‘No. I didn’t like to. She was carrying it in the post office when I was sending off the postcards …’
‘Oh yes, we got our cards. Thanks. Mine was a view of Westminster Abbey.’
‘Oh. It must have got in there by mistake. Sorry. But Mrs Dulciman was in the queue and some chap didn’t pick up his change and she was off after him like a shot.’
‘With her white stick.’
‘Yes.’
‘Does she really think somebody did for him?’
‘Her very words. She wants to get it cleared up because there’s money hanging on it and she needs it. He has to be presumed dead.’

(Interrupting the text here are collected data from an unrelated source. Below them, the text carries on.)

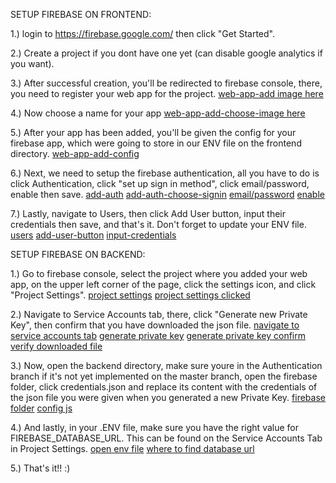 SETUP FIREBASE ON FRONTEND:

1.) login to https://firebase.google.com/ then click "Get Started".

2.) Create a project if you dont have one yet (can disable google analytics if you want).

3.) After successful creation, you'll be redirected to firebase console, there, you need to register your web app for the project.
    [web-app-add image here](./doc/frontend/3.png)

4.) Now choose a name for your app
    [web-app-add-choose-image here](.doc/frontend/4.png)

5.) After your app has been added, you'll be given the config for your firebase app, which were going to store in our ENV file on the frontend directory.
    [web-app-add-config](.doc/frontend/5.png)

6.) Next, we need to setup the firebase authentication, all you have to do is click Authentication, click "set up sign in method", click email/password, enable then save.
    [add-auth](.doc/frontend/6-1.png)
    [add-auth-choose-signin](.doc/frontend/6-2.png)
    [email/password](.doc/frontend/6-3.png)
    [enable](.doc/frontend/6-4.png)

7.) Lastly, navigate to Users, then click Add User button, input their credentials then save, and that's it. Don't forget to update your ENV file.
    [users](.doc/frontend/7-1.png)
    [add-user-button](.doc/frontend/7-2.png)
    [input-credentials](.doc/frontend/7-3.png)


SETUP FIREBASE ON BACKEND:

1.) Go to firebase console, select the project where you added your web app, on the upper left corner of the page, click the settings icon, and click "Project Settings".
    [project settings](.dov/backend/1-1.png)
    [project settings clicked](.dov/backend/1-2.png)

2.) Navigate to Service Accounts tab, there, click "Generate new Private Key", then confirm that you have downloaded the json file.
    [navigate to service accounts tab](.dov/backend/2-1.png)
    [generate private key](.dov/backend/2-2.png)
    [generate private key confirm](.dov/backend/2-3.png)
    [verify downloaded file](.dov/backend/2-4.png)

3.) Now, open the backend directory, make sure youre in the Authentication branch if it's not yet implemented on the master branch, open the firebase folder, click credentials.json and replace its content 
    with the credentials of the json file you were given when you generated a new Private Key.
    [firebase folder](.dov/backend/3-1.png)
    [config js](.dov/backend/3-2.png)

4.) And lastly, in your .ENV file, make sure you have the right value for FIREBASE_DATABASE_URL. This can be found on the Service Accounts Tab in Project Settings.
    [open env file](.dov/backend/4-1.png)
    [where to find database url](.dov/backend/4-2.png)

5.) That's it!! :)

They reached the beginning of the motorway and turned towards London. ‘Why do you think she needs the money? If she’s offering to pay you five grand, half up front, then she can’t be all that short.’
‘She’s the sort of lady who has her reasons.’

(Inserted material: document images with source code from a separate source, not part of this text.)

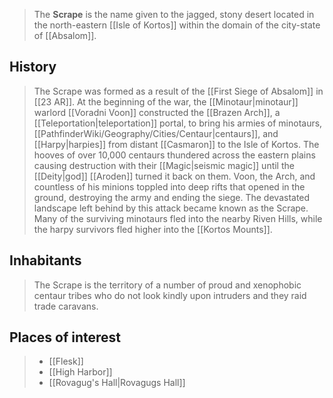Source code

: > The **Scrape** is the name given to the jagged, stony desert located in the north-eastern [[Isle of Kortos]] within the domain of the city-state of [[Absalom]].



## History

> The Scrape was formed as a result of the [[First Siege of Absalom]] in [[23 AR]]. At the beginning of the war, the [[Minotaur|minotaur]] warlord [[Voradni Voon]] constructed the [[Brazen Arch]], a [[Teleportation|teleportation]] portal, to bring his armies of minotaurs, [[PathfinderWiki/Geography/Cities/Centaur|centaurs]], and [[Harpy|harpies]] from distant [[Casmaron]] to the Isle of Kortos. The hooves of over 10,000 centaurs thundered across the eastern plains causing destruction with their [[Magic|seismic magic]] until the [[Deity|god]] [[Aroden]] turned it back on them. Voon, the Arch, and countless of his minions toppled into deep rifts that opened in the ground, destroying the army and ending the siege. The devastated landscape left behind by this attack became known as the Scrape. Many of the surviving minotaurs fled into the nearby Riven Hills, while the harpy survivors fled higher into the [[Kortos Mounts]].


## Inhabitants

> The Scrape is the territory of a number of proud and xenophobic centaur tribes who do not look kindly upon intruders and they raid trade caravans.


## Places of interest

> - [[Flesk]]
> - [[High Harbor]]
> - [[Rovagug's Hall|Rovagugs Hall]]








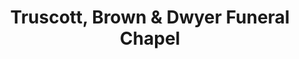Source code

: ---
title: "Truscott, Brown & Dwyer Funeral Chapel"
url: /hamilton/truscott-brown-und-dwyer-funeral-chapel/
shop: Bestattungen
---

The eastward course of the motorway altered towards London. They were driving into January cloud. The countryside gave way to industrial estates.
‘How exactly did Mr Dulciman go?’
‘Vernon Dulciman,’ said Davies. His head had descended into his overcoat again. ‘I didn’t want to go into too many details. Not if I’m not going to take it on.’
‘I still think you should. What sort of person was he?’
‘He learned to dance in a submarine,’ replied Davies.
Her profession had afforded her a shield against surprise. ‘Resourceful eh. Was he popular?’
‘With some ladies apparently, although not with Mrs Dulciman.’
‘I see. How did you learn all this?’
‘By accident, mostly. Before she ever asked me to look at the matter. In the Moonlighters Club.’
‘Ah, what’s that like?’
‘On the quiet side,’ he said. ‘You can hear people sipping their sherry. But there’s undercurrents.’
‘And Mr Dulciman was a member.’
‘Has his pictures plastered all over the wall. Mr Dulciman dancing, Mr Dulciman winning the croquet competition, Mr Dulciman on the club outing.’
‘With Mrs Dulciman?’
‘Sometimes. Almost out of sight.’
‘Why would she be so keen?’
He shrugged. ‘I don’t think I’d better talk any more, Jemma,’ he said. ‘The throat. Sing to me if you like.’ His head had almost vanished into his collar. But he said: ‘She thinks she’s going to die soon. She just wants to know.’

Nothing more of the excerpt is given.